One of the things that I like about Faber is that he is truthful and says when he is quite uncertain and hedges his thoughts. It actually speaks to the complexity of the current situation in the world and the bogus predictions of most market forcasters who are quick to say "stocks will rise 15-20% with a correction of 10%" which is very easy to say. I believe that in this enviornment that anything can turn on a dime...for example the Fed stopping MBS purchases, mark to market coming back..raising rates in China..soverign defaults..etc. So basically it is incredibly tough to come out and make a call espically to investors that are long term and arent willing to get in and get out of the market. Like me for example I am long natural gas and agriculture but short emerging markets. This may seem very paradoxical but the problem is knowing basically when the stimulus will stop taking effect in the markets. Figuring out what is "overbought" is pretty tough as well with an unprecendend stimulus as well. To me, currently there are very few "value" oppurtunites if measured by low p/e's and low debt. And also previous earnings to me are not a good indicator of future earnings since we have experienced such a huge consumption and overproduction boom. So basically, in my opinion it is very difficult for value investors to find investments with low risk and steady earnings. Even Mr. Buffett has resorted to buying railroads which he said himself wasn't a great business.

Sivaram Velauthapillai
January 13, 2010 at 10:02 PM

The thing about 'true' contrarians like Marc Faber is that they speak their mind. Some of the stuff they say is ridiculous, and probably more to get a reaction or driven by their ideological views (e.g. almost implying Ben Bernake is like Robert Mugage or literally saying the US$ is going to be worth exactly zero due to hyperinflation), but at least we know they are saying what they feel like saying. Same thing with Jim Rogers, Hugh Hendry, and so on.
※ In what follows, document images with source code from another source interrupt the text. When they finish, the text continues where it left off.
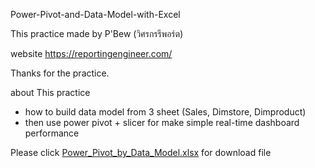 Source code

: Power-Pivot-and-Data-Model-with-Excel

This practice made by P'Bew (วิศรกรรีพอร์ต)

website https://reportingengineer.com/

Thanks for the practice.

about This practice
- how to build data model from 3 sheet (Sales, Dimstore, Dimproduct)
- then use power pivot + slicer for make simple real-time dashboard performance

Please click [Power_Pivot_by_Data_Model.xlsx](https://github.com/tamakuku/data-science-bootcamp9/blob/main/Portfolio-Project/Excel/Power%20Pivot%20by%20Data%20Model/Power_Pivot_by_Data_Model.xlsx) for download file
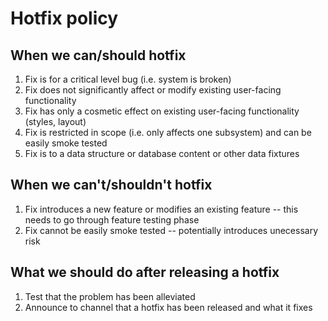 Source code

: 
# Hotfix policy

## When we can/should hotfix

1. Fix is for a critical level bug (i.e. system is broken)
2. Fix does not significantly affect or modify existing user-facing
   functionality
3. Fix has only a cosmetic effect on existing user-facing functionality
   (styles, layout)
4. Fix is restricted in scope (i.e. only affects one subsystem) and can be
   easily smoke tested
5. Fix is to a data structure or database content or other data fixtures

## When we can't/shouldn't hotfix

1. Fix introduces a new feature or modifies an existing feature -- this needs
   to go through feature testing phase
2. Fix cannot be easily smoke tested -- potentially introduces unecessary risk

## What we should do after releasing a hotfix

1. Test that the problem has been alleviated
2. Announce to channel that a hotfix has been released and what it fixes

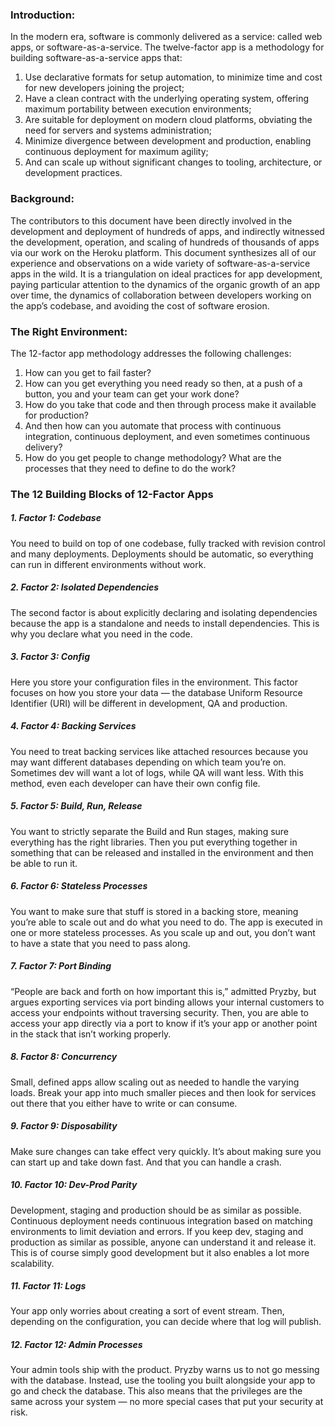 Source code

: ### Introduction:
In the modern era, software is commonly delivered as a service: called web apps, or software-as-a-service. The twelve-factor app is a methodology for building software-as-a-service apps that:
1. Use declarative formats for setup automation, to minimize time and cost for new developers joining the project;
2. Have a clean contract with the underlying operating system, offering maximum portability between execution environments; 
3. Are suitable for deployment on modern cloud platforms, obviating the need for servers and systems administration;
4. Minimize divergence between development and production, enabling continuous deployment for maximum agility;
5. And can scale up without significant changes to tooling, architecture, or development practices.

### Background:
The contributors to this document have been directly involved in the development and deployment of hundreds of apps, and indirectly witnessed the development, operation, and scaling of hundreds of thousands of apps via our work on the Heroku platform.
This document synthesizes all of our experience and observations on a wide variety of software-as-a-service apps in the wild. It is a triangulation on ideal practices for app development, paying particular attention to the dynamics of the organic growth of an app over time, the dynamics of collaboration between developers working on the app’s codebase, and avoiding the cost of software erosion.

### The Right Environment:
The 12-factor app methodology addresses the following challenges:
1. How can you get to fail faster?
2. How can you get everything you need ready so then, at a push of a button, you and your team can get your work done?
3. How do you take that code and then through process make it available for production?
4. And then how can you automate that process with continuous integration, continuous deployment, and even sometimes continuous delivery?
5. How do you get people to change methodology? What are the processes that they need to define to do the work?

### The 12 Building Blocks of 12-Factor Apps
##### 1. Factor 1: Codebase
You need to build on top of one codebase, fully tracked with revision control and many deployments. Deployments should be automatic, so everything can run in different environments without work.
##### 2. Factor 2: Isolated Dependencies
The second factor is about explicitly declaring and isolating dependencies because the app is a standalone and needs to install dependencies. This is why you declare what you need in the code.
##### 3. Factor 3: Config
Here you store your configuration files in the environment. This factor focuses on how you store your data — the database Uniform Resource Identifier (URI) will be different in development, QA and production.
##### 4. Factor 4: Backing Services
You need to treat backing services like attached resources because you may want different databases depending on which team you’re on. Sometimes dev will want a lot of logs, while QA will want less. With this method, even each developer can have their own config file.
##### 5. Factor 5: Build, Run, Release
You want to strictly separate the Build and Run stages, making sure everything has the right libraries. Then you put everything together in something that can be released and installed in the environment and then be able to run it.
##### 6. Factor 6: Stateless Processes
You want to make sure that stuff is stored in a backing store, meaning you’re able to scale out and do what you need to do. The app is executed in one or more stateless processes. As you scale up and out, you don’t want to have a state that you need to pass along.
##### 7. Factor 7: Port Binding
“People are back and forth on how important this is,” admitted Pryzby, but argues exporting services via port binding allows your internal customers to access your endpoints without traversing security. Then, you are able to access your app directly via a port to know if it’s your app or another point in the stack that isn’t working properly.
##### 8. Factor 8: Concurrency
Small, defined apps allow scaling out as needed to handle the varying loads. Break your app into much smaller pieces and then look for services out there that you either have to write or can consume.
##### 9. Factor 9: Disposability
Make sure changes can take effect very quickly. It’s about making sure you can start up and take down fast. And that you can handle a crash.
##### 10. Factor 10: Dev-Prod Parity
Development, staging and production should be as similar as possible. Continuous deployment needs continuous integration based on matching environments to limit deviation and errors. If you keep dev, staging and production as similar as possible, anyone can understand it and release it. This is of course simply good development but it also enables a lot more scalability.
##### 11. Factor 11: Logs
Your app only worries about creating a sort of event stream. Then, depending on the configuration, you can decide where that log will publish.
##### 12. Factor 12: Admin Processes
Your admin tools ship with the product. Pryzby warns us to not go messing with the database. Instead, use the tooling you built alongside your app to go and check the database. This also means that the privileges are the same across your system — no more special cases that put your security at risk.











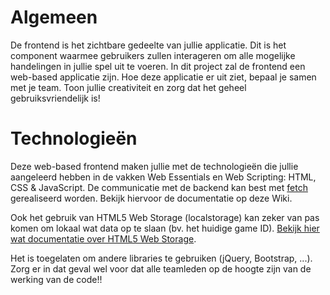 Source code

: # Algemeen

De frontend is het zichtbare gedeelte van jullie applicatie. Dit is het component waarmee gebruikers zullen interageren om alle mogelijke handelingen in jullie spel uit te voeren. In dit project zal de frontend een web-based applicatie zijn.
Hoe deze applicatie er uit ziet, bepaal je samen met je team. Toon jullie creativiteit en zorg dat het geheel gebruiksvriendelijk is!

# Technologieën

Deze web-based frontend maken jullie met de technologieën die jullie aangeleerd hebben in de vakken Web Essentials en Web Scripting: HTML, CSS & JavaScript. De communicatie met de backend kan best met [fetch](Client%20server%20architectuur#fetch) gerealiseerd worden. Bekijk hiervoor de documentatie op deze Wiki.

Ook het gebruik van HTML5 Web Storage (localstorage) kan zeker van pas komen om lokaal wat data op te slaan (bv. het huidige game ID). [Bekijk hier wat documentatie over HTML5 Web Storage](https://drive.google.com/file/d/1WI-g1CTx_QGmnkIZ7f7uqwoJtXd6s7D9/view).

Het is toegelaten om andere libraries te gebruiken (jQuery, Bootstrap, ...). Zorg er in dat geval wel voor dat alle teamleden op de hoogte zijn van de werking van de code!! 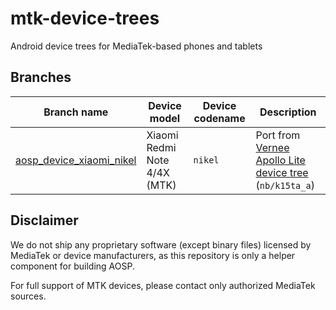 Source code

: # mtk-device-trees
Android device trees for MediaTek-based phones and tablets

## Branches
| Branch name                                                                                                         | Device model                       | Device codename     | Description
|---------------------------------------------------------------------------------------------------------------------|------------------------------------|---------------------|----------------------------------------------------------------------------------------------------|
| [aosp_device_xiaomi_nikel](https://github.com/SnowdroidReborn/mtk-device-trees/tree/aosp_device_xiaomi_nikel)       | Xiaomi Redmi Note 4/4X (MTK)       | `nikel`             | Port from [Vernee Apollo Lite device tree](https://github.com/MT6797/device/tree/ALPS-MP-M0.MP9-V1.78.1_NB6797_6C_M/nb/k15ta_a) (`nb/k15ta_a`)

## Disclaimer
We do not ship any proprietary software (except binary files) licensed by MediaTek or device manufacturers, as this repository is only a helper component for building AOSP.

For full support of MTK devices, please contact only authorized MediaTek sources.
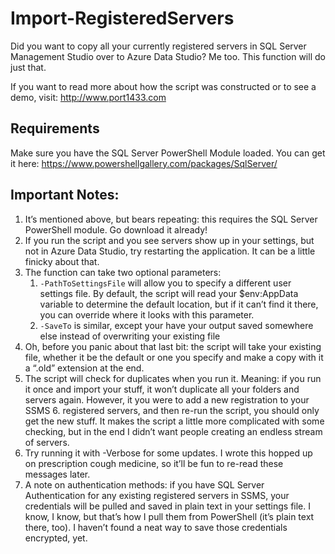 # Import-RegisteredServers

Did you want to copy all your currently registered servers in SQL Server Management Studio over to Azure Data Studio? Me too. This function will do just that.

If you want to read more about how the script was constructed or to see a demo, visit: http://www.port1433.com

## Requirements

Make sure you have the SQL Server PowerShell Module loaded. You can get it here: https://www.powershellgallery.com/packages/SqlServer/

## Important Notes:

1. It’s mentioned above, but bears repeating: this requires the SQL Server PowerShell module. Go download it already!
2. If you run the script and you see servers show up in your settings, but not in Azure Data Studio, try restarting the application. It can be a little finicky about that.
3. The function can take two optional parameters:
   1. `-PathToSettingsFile`  will allow you to specify a different user settings file. By default, the script will read your $env:AppData  variable to determine the default location, but if it can’t find it there, you can override where it looks with this parameter.
   2. `-SaveTo`  is similar, except your have your output saved somewhere else instead of overwriting your existing file
4. Oh, before you panic about that last bit: the script will take your existing file, whether it be the default or one you specify and make a copy with it a “.old” extension at the end.
5. The script will check for duplicates when you run it. Meaning: if you run it once and import your stuff, it won’t duplicate all your folders and servers again. However, it you were to add a new registration to your SSMS 6. registered servers, and then re-run the script, you should only get the new stuff. It makes the script a little more complicated with some checking, but in the end I didn’t want people creating an endless stream of servers.
7. Try running it with -Verbose  for some updates. I wrote this hopped up on prescription cough medicine, so it’ll be fun to re-read these messages later.
8. A note on authentication methods: if you have SQL Server Authentication for any existing registered servers in SSMS, your credentials will be pulled and saved in plain text in your settings file. I know, I know, but that’s how I pull them from PowerShell (it’s plain text there, too). I haven’t found a neat way to save those credentials encrypted, yet.

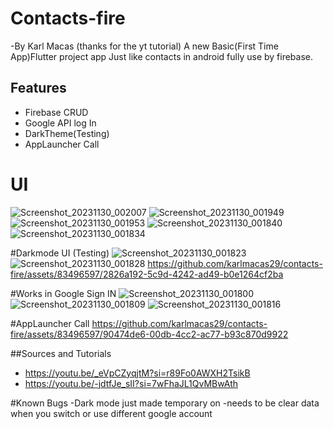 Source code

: # Contacts-fire
-By Karl Macas (thanks for the yt tutorial)
A new Basic(First Time App)Flutter project app Just like contacts in android fully use by firebase.

## Features
- Firebase CRUD
- Google API log In
- DarkTheme(Testing)
- AppLauncher Call

# UI

![Screenshot_20231130_002007](https://github.com/karlmacas29/contacts-fire/assets/83496597/dd40b6c2-5006-4f68-8885-89a89d1f2d0e) ![Screenshot_20231130_001949](https://github.com/karlmacas29/contacts-fire/assets/83496597/6aeb70fa-1ff7-4221-af67-b9e9a9710d32)
![Screenshot_20231130_001953](https://github.com/karlmacas29/contacts-fire/assets/83496597/be692af4-f74f-4aee-b69c-9c882be55aa8)
![Screenshot_20231130_001840](https://github.com/karlmacas29/contacts-fire/assets/83496597/0b33435c-0dc8-4e0c-82b3-d020928709f4)
![Screenshot_20231130_001834](https://github.com/karlmacas29/contacts-fire/assets/83496597/f1610ef5-8719-4761-8d4f-eb52e42c7f50)


#Darkmode UI (Testing)
![Screenshot_20231130_001823](https://github.com/karlmacas29/contacts-fire/assets/83496597/39258e74-1cbe-4d27-bbc2-16802b336718)
![Screenshot_20231130_001828](https://github.com/karlmacas29/contacts-fire/assets/83496597/dc590c6e-8d57-4f68-9291-70433a2104c1)
https://github.com/karlmacas29/contacts-fire/assets/83496597/2826a192-5c9d-4242-ad49-b0e1264cf2ba


#Works in Google Sign IN
![Screenshot_20231130_001800](https://github.com/karlmacas29/contacts-fire/assets/83496597/a6c168cc-1e07-4130-8656-8f5c6f58beec)
![Screenshot_20231130_001809](https://github.com/karlmacas29/contacts-fire/assets/83496597/48996c5c-c859-4c8a-8e17-496c25c1e294)
![Screenshot_20231130_001816](https://github.com/karlmacas29/contacts-fire/assets/83496597/8ea45c82-bf7a-4c48-ad6c-0504a6ef098c)


#AppLauncher Call
https://github.com/karlmacas29/contacts-fire/assets/83496597/90474de6-00db-4cc2-ac77-b93c870d9922

##Sources and Tutorials
- https://youtu.be/_eVpCZyqjtM?si=r89Fo0AWXH2TsikB
- https://youtu.be/-jdtfJe_sII?si=7wFhaJL1QvMBwAth

#Known Bugs
-Dark mode just made temporary on
-needs to be clear data when you switch or use different google account



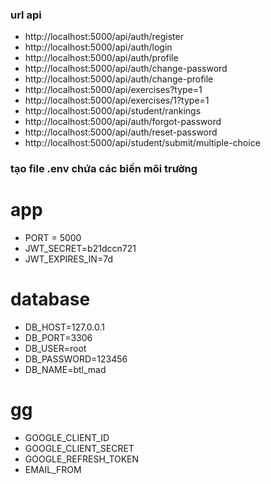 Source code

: ### url api
- http://localhost:5000/api/auth/register
- http://localhost:5000/api/auth/login
- http://localhost:5000/api/auth/profile
- http://localhost:5000/api/auth/change-password
- http://localhost:5000/api/auth/change-profile
- http://localhost:5000/api/exercises?type=1
- http://localhost:5000/api/exercises/1?type=1
- http://localhost:5000/api/student/rankings
- http://localhost:5000/api/auth/forgot-password
- http://localhost:5000/api/auth/reset-password
- http://localhost:5000/api/student/submit/multiple-choice
### tạo file .env chứa các biến môi trường
# app
- PORT = 5000
- JWT_SECRET=b21dccn721
- JWT_EXPIRES_IN=7d

# database
- DB_HOST=127.0.0.1
- DB_PORT=3306
- DB_USER=root
- DB_PASSWORD=123456
- DB_NAME=btl_mad
# gg
- GOOGLE_CLIENT_ID
- GOOGLE_CLIENT_SECRET
- GOOGLE_REFRESH_TOKEN
- EMAIL_FROM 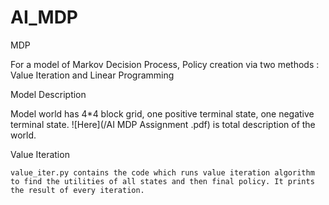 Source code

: # AI_MDP
MDP

For a model of Markov Decision Process, Policy creation via two methods : Value Iteration and Linear Programming

Model Description

Model world has 4*4 block grid, one positive terminal state, one negative terminal state. ![Here](/AI MDP Assignment .pdf) is total description of the world.

Value Iteration

    value_iter.py contains the code which runs value iteration algorithm to find the utilities of all states and then final policy. It prints the result of every iteration.

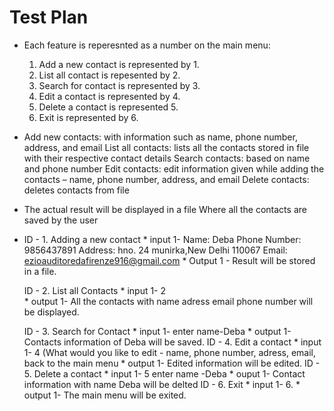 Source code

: # Test Plan 
* Each feature is reperesnted as a number on the main menu:
    1. Add a new contact is represented by 1.
    2. List all contact is repesented by 2.
    3. Search for contact is represented by 3.
    4. Edit a contact is represented by 4.
    5. Delete a contact is represented 5.
    6. Exit is represented by 6.
* Add new contacts: with information such as name, phone number, address, and email List all contacts: lists all the contacts stored in file with their respective contact details Search contacts: based on name and phone number Edit contacts: edit information given while adding the contacts – name, phone number, address, and email Delete contacts: deletes contacts from file
* The actual result will be displayed in a file Where all the contacts are saved by the user

* ID - 1. Adding a new contact
             * input 1- Name: Deba
                        Phone Number: 9856437891
                        Address: hno. 24 munirka,New Delhi 110067
                        Email: ezioauditoredafirenze916@gmail.com
             * Output 1 - Result will be stored in a file.

   ID - 2. List all Contacts
              *  input 1- 2  
              *  output 1- All the contacts with name adress email phone number will be displayed.

   ID - 3. Search for Contact
              * input 1- enter name-Deba
              * output 1- Contacts information of Deba will be saved.
   ID - 4. Edit a contact
              * input 1- 4 (What would you like to edit - name, phone number, adress, email, back to the main menu
              * output 1- Edited information will be edited.
   ID - 5.  Delete a contact
              * input 1- 5 enter name -Deba
              * ouput 1- Contact information with name Deba will be delted
   ID - 6.  Exit
              * input 1- 6.
              * output 1- The main menu will be exited.                
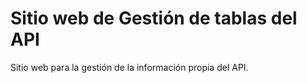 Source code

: # Sitio web de Gestión de tablas del API

Sitio web para la gestión de la información propia del API.
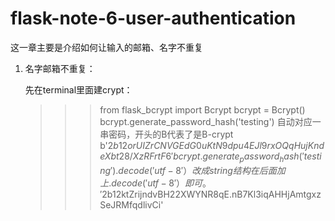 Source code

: # flask-note-6-user-authentication

这一章主要是介绍如何让输入的邮箱、名字不重复

1. 名字邮箱不重复：

      先在terminal里面建crypt：
      >>> from flask_bcrypt import Bcrypt
      >>> bcrypt = Bcrypt()
      >>> bcrypt.generate_password_hash('testing') 自动对应一串密码，开头的B代表了是B-crypt
      b'$2b$12$orUIZrCNVGEdG0uKtN9dpu4EJl9rxOQqHujKndeXbt28/XzRFrtF6'
      >>> bcrypt.generate_password_hash('testing').decode('utf-8'） 改成string结构在后面加上.decode('utf-8'）即可。
      '$2b$12$ktZrijndvBH22XWYNR8qE.nB7Kl3iqAHHjAmtgxzSeJRMfqdlivCi'
      >>> 
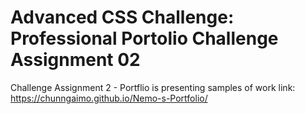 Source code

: # Advanced CSS Challenge: Professional Portolio Challenge Assignment 02
Challenge Assignment 2 - Portflio is presenting samples of work
link: https://chunngaimo.github.io/Nemo-s-Portfolio/
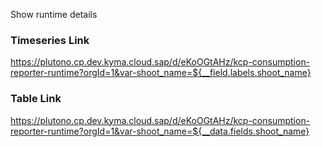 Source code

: Show runtime details

### Timeseries Link
https://plutono.cp.dev.kyma.cloud.sap/d/eKoOGtAHz/kcp-consumption-reporter-runtime?orgId=1&var-shoot_name=${__field.labels.shoot_name}

### Table Link
https://plutono.cp.dev.kyma.cloud.sap/d/eKoOGtAHz/kcp-consumption-reporter-runtime?orgId=1&var-shoot_name=${__data.fields.shoot_name}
In contrast, many quoted in the mainstream media, who work on the Street, may have ulterior motives. For instance, I like listening to Jim Chanos but one can never be sure if there is something more to his views. Same thing with people like Seth Klarman, although Klarman doesn't seem to be in the public spotlight and rarely reveals anything.


I concur with your views, even though we take different stance--you are bullish on commodities and probably in the inflation camp, whereas I take the opposite view. Everything looks so much like 2006 or 2007 from a valuation point of view. Nothing seems cheap but at the same time, nothing appears excessively overvalued.